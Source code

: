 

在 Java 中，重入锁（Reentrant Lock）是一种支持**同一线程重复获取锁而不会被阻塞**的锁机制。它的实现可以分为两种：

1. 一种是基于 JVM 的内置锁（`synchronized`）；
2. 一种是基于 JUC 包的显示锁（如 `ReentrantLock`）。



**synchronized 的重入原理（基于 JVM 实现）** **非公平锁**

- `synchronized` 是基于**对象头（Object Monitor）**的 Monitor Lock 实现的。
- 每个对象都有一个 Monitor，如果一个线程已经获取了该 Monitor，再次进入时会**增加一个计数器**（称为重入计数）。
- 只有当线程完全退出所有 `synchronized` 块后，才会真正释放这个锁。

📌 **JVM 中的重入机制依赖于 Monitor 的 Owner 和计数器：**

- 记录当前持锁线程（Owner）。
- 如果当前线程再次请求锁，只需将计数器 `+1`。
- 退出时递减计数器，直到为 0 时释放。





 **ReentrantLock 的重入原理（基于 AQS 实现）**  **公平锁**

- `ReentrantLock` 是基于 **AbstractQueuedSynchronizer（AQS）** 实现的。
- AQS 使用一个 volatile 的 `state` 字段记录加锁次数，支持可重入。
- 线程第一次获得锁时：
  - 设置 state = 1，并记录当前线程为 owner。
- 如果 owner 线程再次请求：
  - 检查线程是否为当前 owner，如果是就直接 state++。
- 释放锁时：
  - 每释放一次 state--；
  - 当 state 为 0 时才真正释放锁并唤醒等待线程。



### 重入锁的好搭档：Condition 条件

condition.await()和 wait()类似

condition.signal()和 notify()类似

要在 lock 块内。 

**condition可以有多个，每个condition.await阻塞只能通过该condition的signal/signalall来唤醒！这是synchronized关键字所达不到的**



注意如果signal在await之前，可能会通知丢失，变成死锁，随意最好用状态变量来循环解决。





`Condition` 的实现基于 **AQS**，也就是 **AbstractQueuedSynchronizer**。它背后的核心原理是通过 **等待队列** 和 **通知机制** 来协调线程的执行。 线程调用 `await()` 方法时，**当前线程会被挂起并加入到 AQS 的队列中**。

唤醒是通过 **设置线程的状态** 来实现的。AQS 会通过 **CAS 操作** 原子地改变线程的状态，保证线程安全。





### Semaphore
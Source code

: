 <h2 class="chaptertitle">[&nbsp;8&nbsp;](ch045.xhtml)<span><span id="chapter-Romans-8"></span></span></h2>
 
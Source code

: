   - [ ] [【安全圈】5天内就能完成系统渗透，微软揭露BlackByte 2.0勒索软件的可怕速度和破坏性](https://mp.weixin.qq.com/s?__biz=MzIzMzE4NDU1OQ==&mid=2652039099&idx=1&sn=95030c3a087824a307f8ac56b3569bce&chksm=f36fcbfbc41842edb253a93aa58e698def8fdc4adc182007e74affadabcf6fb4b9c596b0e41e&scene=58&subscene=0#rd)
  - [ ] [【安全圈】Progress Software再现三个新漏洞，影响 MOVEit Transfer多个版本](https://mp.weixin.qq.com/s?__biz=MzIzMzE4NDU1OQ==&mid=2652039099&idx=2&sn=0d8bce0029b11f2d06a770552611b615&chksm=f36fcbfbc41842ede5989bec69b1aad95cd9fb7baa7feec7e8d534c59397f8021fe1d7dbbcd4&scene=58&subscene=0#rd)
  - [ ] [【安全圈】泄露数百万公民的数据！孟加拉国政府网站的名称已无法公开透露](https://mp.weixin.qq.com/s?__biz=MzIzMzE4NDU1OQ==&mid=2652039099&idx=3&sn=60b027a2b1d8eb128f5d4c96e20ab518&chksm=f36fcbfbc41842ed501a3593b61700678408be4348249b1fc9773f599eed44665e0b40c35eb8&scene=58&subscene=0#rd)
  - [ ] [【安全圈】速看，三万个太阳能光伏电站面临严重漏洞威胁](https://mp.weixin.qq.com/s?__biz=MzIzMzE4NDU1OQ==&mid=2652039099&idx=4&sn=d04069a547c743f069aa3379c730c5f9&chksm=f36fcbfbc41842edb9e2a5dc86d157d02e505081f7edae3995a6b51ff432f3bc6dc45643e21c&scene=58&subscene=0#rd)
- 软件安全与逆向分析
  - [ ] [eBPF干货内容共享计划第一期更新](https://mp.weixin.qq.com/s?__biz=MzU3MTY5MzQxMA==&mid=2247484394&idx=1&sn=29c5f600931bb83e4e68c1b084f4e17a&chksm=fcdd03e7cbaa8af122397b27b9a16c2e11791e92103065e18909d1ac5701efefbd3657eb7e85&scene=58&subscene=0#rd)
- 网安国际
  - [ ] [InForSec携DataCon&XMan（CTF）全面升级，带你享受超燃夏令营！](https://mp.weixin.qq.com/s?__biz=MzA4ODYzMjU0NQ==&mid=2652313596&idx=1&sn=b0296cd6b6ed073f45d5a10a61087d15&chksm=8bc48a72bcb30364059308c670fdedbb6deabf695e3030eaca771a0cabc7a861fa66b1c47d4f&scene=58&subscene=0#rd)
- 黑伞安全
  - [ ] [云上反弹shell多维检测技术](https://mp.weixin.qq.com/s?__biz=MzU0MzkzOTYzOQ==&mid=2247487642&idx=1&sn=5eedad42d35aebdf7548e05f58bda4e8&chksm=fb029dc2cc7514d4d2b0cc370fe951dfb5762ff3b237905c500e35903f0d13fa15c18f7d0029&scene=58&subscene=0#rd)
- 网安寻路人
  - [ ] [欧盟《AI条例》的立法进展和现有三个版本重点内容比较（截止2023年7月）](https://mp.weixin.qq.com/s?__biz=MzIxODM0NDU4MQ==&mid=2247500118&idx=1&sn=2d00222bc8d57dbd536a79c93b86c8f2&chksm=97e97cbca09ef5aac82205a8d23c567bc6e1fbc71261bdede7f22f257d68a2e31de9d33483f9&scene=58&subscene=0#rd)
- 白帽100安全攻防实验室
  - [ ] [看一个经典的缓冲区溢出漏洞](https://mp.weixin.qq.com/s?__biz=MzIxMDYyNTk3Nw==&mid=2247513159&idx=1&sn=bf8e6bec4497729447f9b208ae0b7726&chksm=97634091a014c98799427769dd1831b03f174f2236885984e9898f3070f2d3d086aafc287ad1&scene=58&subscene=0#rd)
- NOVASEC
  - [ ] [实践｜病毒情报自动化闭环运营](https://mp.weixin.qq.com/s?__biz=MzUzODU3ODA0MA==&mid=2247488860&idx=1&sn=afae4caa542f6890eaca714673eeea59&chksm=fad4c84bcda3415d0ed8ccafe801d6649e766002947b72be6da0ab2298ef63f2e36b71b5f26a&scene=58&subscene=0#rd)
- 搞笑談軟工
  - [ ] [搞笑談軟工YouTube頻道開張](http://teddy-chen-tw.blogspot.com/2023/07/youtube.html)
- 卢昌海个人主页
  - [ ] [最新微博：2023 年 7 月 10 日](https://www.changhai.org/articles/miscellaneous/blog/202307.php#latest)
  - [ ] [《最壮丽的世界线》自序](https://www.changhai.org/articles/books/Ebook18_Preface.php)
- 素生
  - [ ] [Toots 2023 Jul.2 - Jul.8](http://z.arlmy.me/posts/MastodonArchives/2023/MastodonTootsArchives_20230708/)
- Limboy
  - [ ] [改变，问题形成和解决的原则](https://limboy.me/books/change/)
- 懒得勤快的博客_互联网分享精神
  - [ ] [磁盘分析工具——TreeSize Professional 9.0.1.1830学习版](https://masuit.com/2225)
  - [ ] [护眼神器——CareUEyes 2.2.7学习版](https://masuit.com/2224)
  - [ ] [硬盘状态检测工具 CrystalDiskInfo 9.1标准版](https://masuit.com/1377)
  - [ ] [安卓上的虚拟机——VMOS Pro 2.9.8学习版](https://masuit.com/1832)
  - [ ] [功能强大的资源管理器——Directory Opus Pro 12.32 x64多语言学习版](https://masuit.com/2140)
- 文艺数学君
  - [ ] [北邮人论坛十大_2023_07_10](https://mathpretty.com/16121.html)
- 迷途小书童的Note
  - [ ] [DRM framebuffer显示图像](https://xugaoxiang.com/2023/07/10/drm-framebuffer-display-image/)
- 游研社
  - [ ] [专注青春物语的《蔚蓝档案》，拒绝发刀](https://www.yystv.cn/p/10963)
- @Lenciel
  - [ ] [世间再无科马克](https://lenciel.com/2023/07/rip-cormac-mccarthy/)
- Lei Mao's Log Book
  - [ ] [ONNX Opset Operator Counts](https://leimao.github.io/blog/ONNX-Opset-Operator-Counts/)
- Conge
::::::::::
EXERCISE DESCRIPTION – Copy out precisely the lines from the line with "JVM 实现）** **非公平锁**" to the line with "要在 lock 块内。" in the material above, including those two lines and omitting all the rest.

EXPECTED ANSWER –
**synchronized 的重入原理（基于 JVM 实现）** **非公平锁**

- `synchronized` 是基于**对象头（Object Monitor）**的 Monitor Lock 实现的。
- 每个对象都有一个 Monitor，如果一个线程已经获取了该 Monitor，再次进入时会**增加一个计数器**（称为重入计数）。
- 只有当线程完全退出所有 `synchronized` 块后，才会真正释放这个锁。

📌 **JVM 中的重入机制依赖于 Monitor 的 Owner 和计数器：**

- 记录当前持锁线程（Owner）。
- 如果当前线程再次请求锁，只需将计数器 `+1`。
- 退出时递减计数器，直到为 0 时释放。





 **ReentrantLock 的重入原理（基于 AQS 实现）**  **公平锁**

- `ReentrantLock` 是基于 **AbstractQueuedSynchronizer（AQS）** 实现的。
- AQS 使用一个 volatile 的 `state` 字段记录加锁次数，支持可重入。
- 线程第一次获得锁时：
  - 设置 state = 1，并记录当前线程为 owner。
- 如果 owner 线程再次请求：
  - 检查线程是否为当前 owner，如果是就直接 state++。
- 释放锁时：
  - 每释放一次 state--；
  - 当 state 为 0 时才真正释放锁并唤醒等待线程。



### 重入锁的好搭档：Condition 条件

condition.await()和 wait()类似

condition.signal()和 notify()类似

要在 lock 块内。 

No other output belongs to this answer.